Exemplaire, le cas de l'intoxication au plomb n'est évidemment pas unique. On pourrait, à propos du délire de la faim au Brésil (Scheper-Hughes 1992), du stress post-traumatique aux États-Unis (Young 1995) ou de la psychopathologie africaine (McCulloch 1995), montrer cette double mécanique de construction et de production, de modèles cognitifs et de logiques politiques que la société tend pourtant à effacer, en faisant des catégories nosographiques un simple reflet de la nature des choses et en éludant les processus sociaux qui les inscrivent dans les corps. Mais, au-delà de cette lecture constructiviste et réaliste des phénomènes de santé, dont les constats font écho à nombre de travaux de l'anthropologie médicale dite critique, l'épidémie de saturnisme a peut-être quelque chose de plus à nous apprendre sur les fondements anthropologiques des sociétés contemporaines.

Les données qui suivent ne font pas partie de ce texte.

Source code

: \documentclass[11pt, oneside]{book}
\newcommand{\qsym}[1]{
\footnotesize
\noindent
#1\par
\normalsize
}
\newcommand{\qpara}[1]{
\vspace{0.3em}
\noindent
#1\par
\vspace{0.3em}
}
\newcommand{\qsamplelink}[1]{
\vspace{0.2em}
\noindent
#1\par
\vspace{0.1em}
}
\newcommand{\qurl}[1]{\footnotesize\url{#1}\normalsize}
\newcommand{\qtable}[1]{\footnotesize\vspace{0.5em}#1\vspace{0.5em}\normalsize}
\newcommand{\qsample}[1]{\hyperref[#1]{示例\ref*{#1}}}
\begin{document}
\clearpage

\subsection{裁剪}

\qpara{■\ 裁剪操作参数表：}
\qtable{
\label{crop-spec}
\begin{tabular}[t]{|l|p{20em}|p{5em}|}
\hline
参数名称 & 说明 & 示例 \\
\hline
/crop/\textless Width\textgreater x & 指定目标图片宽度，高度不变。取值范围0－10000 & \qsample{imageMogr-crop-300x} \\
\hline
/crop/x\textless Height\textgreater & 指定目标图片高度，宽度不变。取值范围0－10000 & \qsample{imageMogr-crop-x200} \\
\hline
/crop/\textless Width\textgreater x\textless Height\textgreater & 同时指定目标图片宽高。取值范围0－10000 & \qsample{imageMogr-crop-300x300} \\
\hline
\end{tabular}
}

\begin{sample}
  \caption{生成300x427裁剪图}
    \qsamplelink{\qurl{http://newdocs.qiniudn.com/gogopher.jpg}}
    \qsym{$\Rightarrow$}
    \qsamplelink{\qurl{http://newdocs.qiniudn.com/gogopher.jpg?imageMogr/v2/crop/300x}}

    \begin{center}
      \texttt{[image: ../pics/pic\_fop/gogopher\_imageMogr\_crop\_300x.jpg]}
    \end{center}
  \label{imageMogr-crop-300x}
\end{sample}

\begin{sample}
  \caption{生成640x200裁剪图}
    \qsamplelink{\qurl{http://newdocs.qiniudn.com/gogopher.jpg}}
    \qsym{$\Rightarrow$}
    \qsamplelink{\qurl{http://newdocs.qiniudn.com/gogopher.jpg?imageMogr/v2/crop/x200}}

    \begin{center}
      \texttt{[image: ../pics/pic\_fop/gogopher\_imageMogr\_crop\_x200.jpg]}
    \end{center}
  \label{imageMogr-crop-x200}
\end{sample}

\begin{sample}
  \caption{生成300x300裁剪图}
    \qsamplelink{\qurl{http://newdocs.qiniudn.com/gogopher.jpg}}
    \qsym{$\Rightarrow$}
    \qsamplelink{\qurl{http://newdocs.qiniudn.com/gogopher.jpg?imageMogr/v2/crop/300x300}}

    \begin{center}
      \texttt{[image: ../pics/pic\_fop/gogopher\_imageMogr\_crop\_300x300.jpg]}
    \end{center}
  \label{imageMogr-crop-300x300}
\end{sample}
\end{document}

Lorsque l'assistante sociale découvre les familles africaines vivant dans des taudis au cœur de Paris, le saturnisme lui apparaît soudain presque accessoire au regard de l'état de délabrement de leur logement dont les planchers s'affaissent et les escaliers branlent. Pourtant, c'est bien en oeuvrant contre cette affection et en plaidant pour la santé des enfants malades, qu'elle-même et quelques autres vont parvenir à imposer aux édiles parisiens de faire quelque chose pour ces familles. Et lorsqu'un peu plus tard un membre d'une grande organisation humanitaire, devenue entre-temps fonctionnaire du ministère de la Santé chargée des populations défavorisées, décide de travailler à la présentation d'un texte législatif, elle met à son tour en avant l'icône pathétique des enfants victimes d'intoxication au plomb. Les deux ministres qu'elle parviendra successivement à convaincre de l'importance de sa cause sont du reste deux anciens fondateurs de Médecins sans frontières déjà acquis à cette logique. Autrement dit, la réaction politique locale et nationale que l'indignité des conditions d'habitat des étrangers n'avait pu susciter, c'est l'invocation de la détérioration des corps qui a permis de l'obtenir. La légitimité de la maladie a eu raison de l'illégitimité de la population. Ce ressort moral qui va chercher dans la vie physique ce que l'existence sociale ne suffit pas à justifier, en l'occurrence le relogement des familles immigrées, opère aujourd'hui dans de nombreux registres de l'action publique.
ÉCONOMIE MORALE
ET RAISON HUMANITAIRE
Dans un texte souvent cité, Michel Foucault (1976) a proposé une théorie du biopouvoir qui va permettre d'éclairer le propos. Pendant des siècles, écrit-il, la politique s'est organisée autour du pouvoir souverain, qui est un « droit de mort » sur les sujets. À partir du XVIle siècle, par une inversion progressive des principes et des valeurs du gouvernement, c'est la gestion des vivants qui devient l'objet central de la politique, sous la forme désormais d'un « pouvoir sur la vie ». Ce biopouvoir concerne à la fois la discipline des corps, telle qu'elle s'exerce à travers une série d'institutions, de l'école à l'armée et à la prison en passant par l'hôpital, et le contrôle des populations, tel qu'il se manifeste dans l'invention des outils de la démographie, de la sociologie, de la psychologie, et dans la régulation des naissances, des maladies, des flux migratoires. En première analyse, la santé publique semble donc parfaitement s'inscrire dans ce cadre, puisque, d'une part, elle prétend imposer des normes individuelles de conduites saines et, d'autre part, elle organise la connaissance épidémiologique et l'administration sanitaire des collectivités humaines. L'exemple du saturnisme invite pourtant à une autre lecture.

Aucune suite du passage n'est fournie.